The listing is to be repeated exactly, and its pictures are to be left out.

(Beginning of The records)

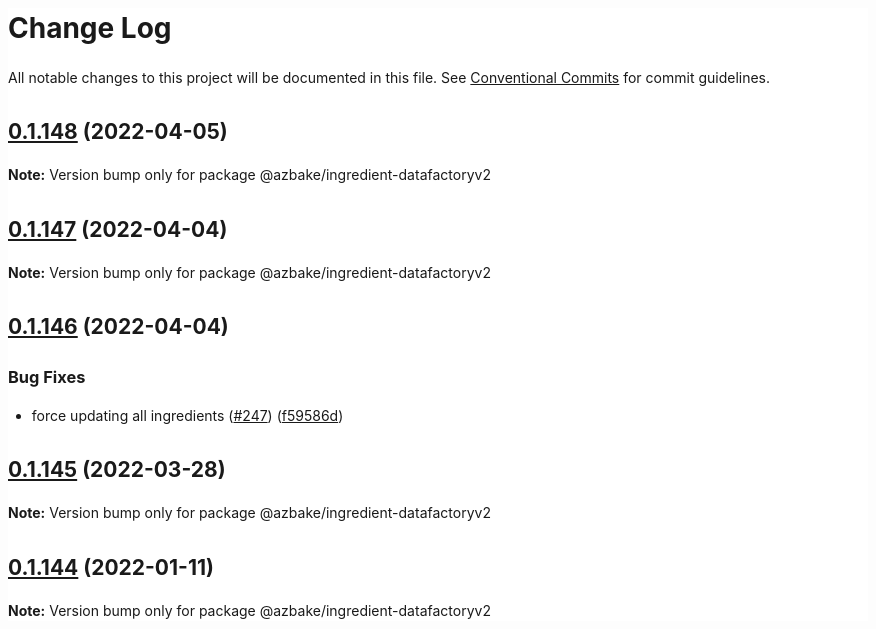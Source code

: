 # Change Log

All notable changes to this project will be documented in this file.
See [Conventional Commits](https://conventionalcommits.org) for commit guidelines.

## [0.1.148](https://github.com/HomecareHomebase/azure-bake/compare/@azbake/ingredient-datafactoryv2@0.1.147...@azbake/ingredient-datafactoryv2@0.1.148) (2022-04-05)

**Note:** Version bump only for package @azbake/ingredient-datafactoryv2





## [0.1.147](https://github.com/HomecareHomebase/azure-bake/compare/@azbake/ingredient-datafactoryv2@0.1.146...@azbake/ingredient-datafactoryv2@0.1.147) (2022-04-04)

**Note:** Version bump only for package @azbake/ingredient-datafactoryv2





## [0.1.146](https://github.com/HomecareHomebase/azure-bake/compare/@azbake/ingredient-datafactoryv2@0.1.145...@azbake/ingredient-datafactoryv2@0.1.146) (2022-04-04)


### Bug Fixes

* force updating all ingredients ([#247](https://github.com/HomecareHomebase/azure-bake/issues/247)) ([f59586d](https://github.com/HomecareHomebase/azure-bake/commit/f59586d8b364860cc4b30059feb9a56d2cc329a0))





## [0.1.145](https://github.com/HomecareHomebase/azure-bake/compare/@azbake/ingredient-datafactoryv2@0.1.144...@azbake/ingredient-datafactoryv2@0.1.145) (2022-03-28)

**Note:** Version bump only for package @azbake/ingredient-datafactoryv2





## [0.1.144](https://github.com/HomecareHomebase/azure-bake/compare/@azbake/ingredient-datafactoryv2@0.1.143...@azbake/ingredient-datafactoryv2@0.1.144) (2022-01-11)

**Note:** Version bump only for package @azbake/ingredient-datafactoryv2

(End of The records)

■ Solution ■
Source code

: # Change Log

All notable changes to this project will be documented in this file.
See [Conventional Commits](https://conventionalcommits.org) for commit guidelines.

## [0.1.148](https://github.com/HomecareHomebase/azure-bake/compare/@azbake/ingredient-datafactoryv2@0.1.147...@azbake/ingredient-datafactoryv2@0.1.148) (2022-04-05)

**Note:** Version bump only for package @azbake/ingredient-datafactoryv2





## [0.1.147](https://github.com/HomecareHomebase/azure-bake/compare/@azbake/ingredient-datafactoryv2@0.1.146...@azbake/ingredient-datafactoryv2@0.1.147) (2022-04-04)

**Note:** Version bump only for package @azbake/ingredient-datafactoryv2





## [0.1.146](https://github.com/HomecareHomebase/azure-bake/compare/@azbake/ingredient-datafactoryv2@0.1.145...@azbake/ingredient-datafactoryv2@0.1.146) (2022-04-04)


### Bug Fixes

* force updating all ingredients ([#247](https://github.com/HomecareHomebase/azure-bake/issues/247)) ([f59586d](https://github.com/HomecareHomebase/azure-bake/commit/f59586d8b364860cc4b30059feb9a56d2cc329a0))





## [0.1.145](https://github.com/HomecareHomebase/azure-bake/compare/@azbake/ingredient-datafactoryv2@0.1.144...@azbake/ingredient-datafactoryv2@0.1.145) (2022-03-28)

**Note:** Version bump only for package @azbake/ingredient-datafactoryv2





## [0.1.144](https://github.com/HomecareHomebase/azure-bake/compare/@azbake/ingredient-datafactoryv2@0.1.143...@azbake/ingredient-datafactoryv2@0.1.144) (2022-01-11)

**Note:** Version bump only for package @azbake/ingredient-datafactoryv2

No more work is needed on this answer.